→ **ABOUT THIS TASK**
From the material below, give the number of lines that hold the string "purpose" and nothing further.

→ **GIVEN DATA**
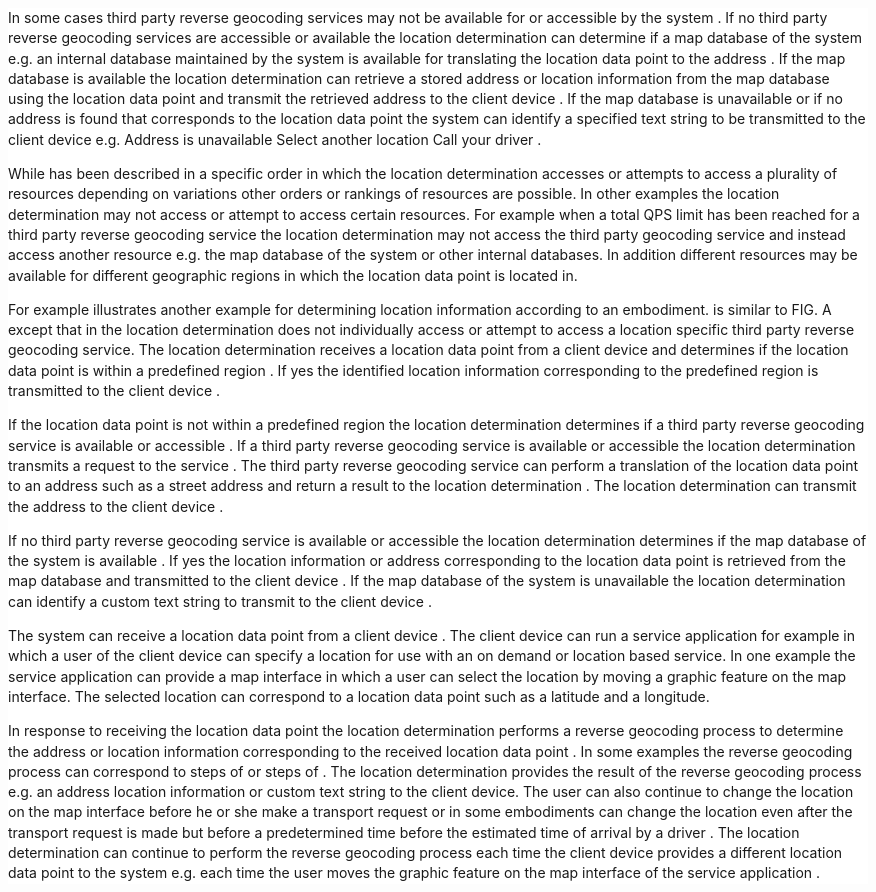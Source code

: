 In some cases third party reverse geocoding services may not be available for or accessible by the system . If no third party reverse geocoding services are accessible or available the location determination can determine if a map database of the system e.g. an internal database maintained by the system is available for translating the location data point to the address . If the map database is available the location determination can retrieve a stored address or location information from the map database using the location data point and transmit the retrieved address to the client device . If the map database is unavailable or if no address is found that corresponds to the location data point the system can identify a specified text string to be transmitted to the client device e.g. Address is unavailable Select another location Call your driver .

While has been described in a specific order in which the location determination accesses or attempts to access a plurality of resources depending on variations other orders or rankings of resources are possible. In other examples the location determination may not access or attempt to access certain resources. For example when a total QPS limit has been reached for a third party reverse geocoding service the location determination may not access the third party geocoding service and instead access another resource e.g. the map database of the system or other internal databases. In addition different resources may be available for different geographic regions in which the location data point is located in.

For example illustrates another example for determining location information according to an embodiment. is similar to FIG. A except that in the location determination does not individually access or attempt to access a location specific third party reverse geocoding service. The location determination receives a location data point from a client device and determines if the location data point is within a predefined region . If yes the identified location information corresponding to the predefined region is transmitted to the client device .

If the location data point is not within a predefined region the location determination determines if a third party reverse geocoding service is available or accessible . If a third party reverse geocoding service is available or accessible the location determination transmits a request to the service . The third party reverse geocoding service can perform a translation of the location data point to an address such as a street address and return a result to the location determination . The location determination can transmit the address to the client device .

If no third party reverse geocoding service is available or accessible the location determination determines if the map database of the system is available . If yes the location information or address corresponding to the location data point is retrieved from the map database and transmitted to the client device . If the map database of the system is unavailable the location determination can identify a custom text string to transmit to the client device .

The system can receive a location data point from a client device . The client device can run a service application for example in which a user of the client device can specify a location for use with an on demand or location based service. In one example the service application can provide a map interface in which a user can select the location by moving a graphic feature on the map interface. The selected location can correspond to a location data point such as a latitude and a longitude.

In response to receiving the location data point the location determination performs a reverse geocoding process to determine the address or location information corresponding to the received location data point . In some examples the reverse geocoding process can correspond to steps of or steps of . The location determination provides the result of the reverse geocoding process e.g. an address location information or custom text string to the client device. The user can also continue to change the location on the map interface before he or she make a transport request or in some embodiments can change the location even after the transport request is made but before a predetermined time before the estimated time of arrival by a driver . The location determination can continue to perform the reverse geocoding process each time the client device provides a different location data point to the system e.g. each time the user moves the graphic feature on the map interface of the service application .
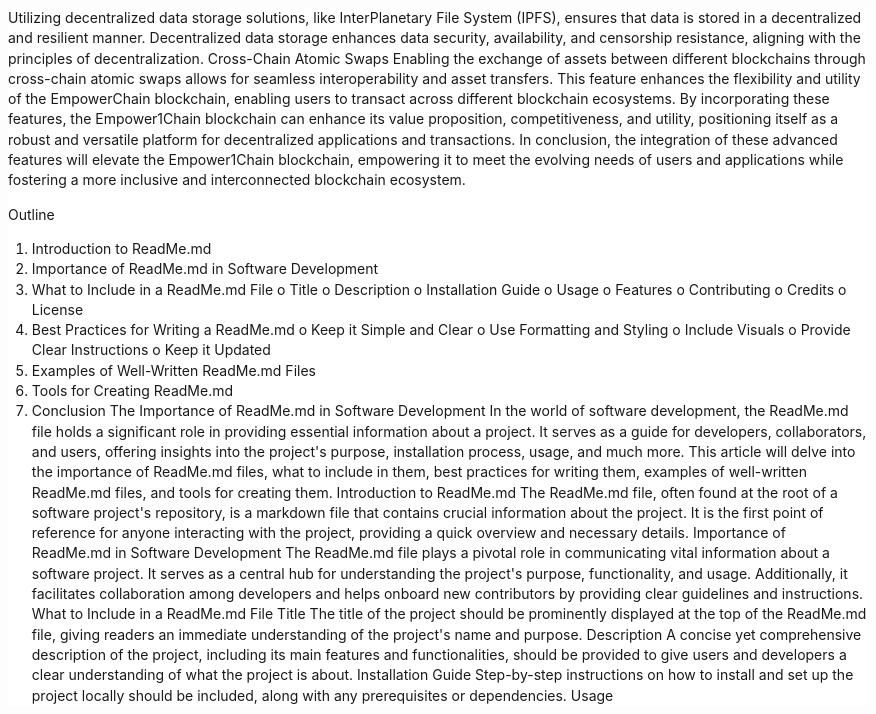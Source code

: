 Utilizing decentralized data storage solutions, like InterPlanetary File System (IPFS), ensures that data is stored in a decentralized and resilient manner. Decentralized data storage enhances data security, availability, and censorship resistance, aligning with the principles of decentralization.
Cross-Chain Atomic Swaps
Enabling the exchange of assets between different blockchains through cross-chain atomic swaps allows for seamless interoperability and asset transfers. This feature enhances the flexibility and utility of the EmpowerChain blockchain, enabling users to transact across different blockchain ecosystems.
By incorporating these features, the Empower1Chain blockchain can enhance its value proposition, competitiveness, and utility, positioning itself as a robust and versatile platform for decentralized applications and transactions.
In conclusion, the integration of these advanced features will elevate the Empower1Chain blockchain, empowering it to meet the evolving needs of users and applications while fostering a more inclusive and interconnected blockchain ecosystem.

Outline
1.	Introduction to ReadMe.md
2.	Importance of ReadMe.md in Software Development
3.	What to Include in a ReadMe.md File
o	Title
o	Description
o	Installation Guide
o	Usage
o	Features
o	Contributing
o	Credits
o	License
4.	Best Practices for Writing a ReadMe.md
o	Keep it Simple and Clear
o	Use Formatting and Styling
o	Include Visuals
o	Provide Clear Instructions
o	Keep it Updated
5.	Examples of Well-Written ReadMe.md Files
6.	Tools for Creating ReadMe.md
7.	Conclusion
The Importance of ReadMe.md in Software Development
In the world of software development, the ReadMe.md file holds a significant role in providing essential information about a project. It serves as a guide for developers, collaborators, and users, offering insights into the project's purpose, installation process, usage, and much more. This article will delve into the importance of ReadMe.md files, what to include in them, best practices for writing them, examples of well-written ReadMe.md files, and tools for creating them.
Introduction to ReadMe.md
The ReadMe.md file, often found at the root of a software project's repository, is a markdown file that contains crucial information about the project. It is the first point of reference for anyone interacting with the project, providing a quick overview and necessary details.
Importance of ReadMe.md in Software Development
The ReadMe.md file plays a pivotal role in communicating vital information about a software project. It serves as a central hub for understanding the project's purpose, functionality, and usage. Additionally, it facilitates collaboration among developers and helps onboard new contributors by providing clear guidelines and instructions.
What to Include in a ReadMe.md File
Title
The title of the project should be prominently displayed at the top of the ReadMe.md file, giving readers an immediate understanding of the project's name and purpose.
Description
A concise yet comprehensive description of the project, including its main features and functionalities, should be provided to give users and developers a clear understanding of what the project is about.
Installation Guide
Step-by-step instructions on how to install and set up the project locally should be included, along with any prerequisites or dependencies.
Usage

→ **RESPONSE TO THE EXERCISE**
3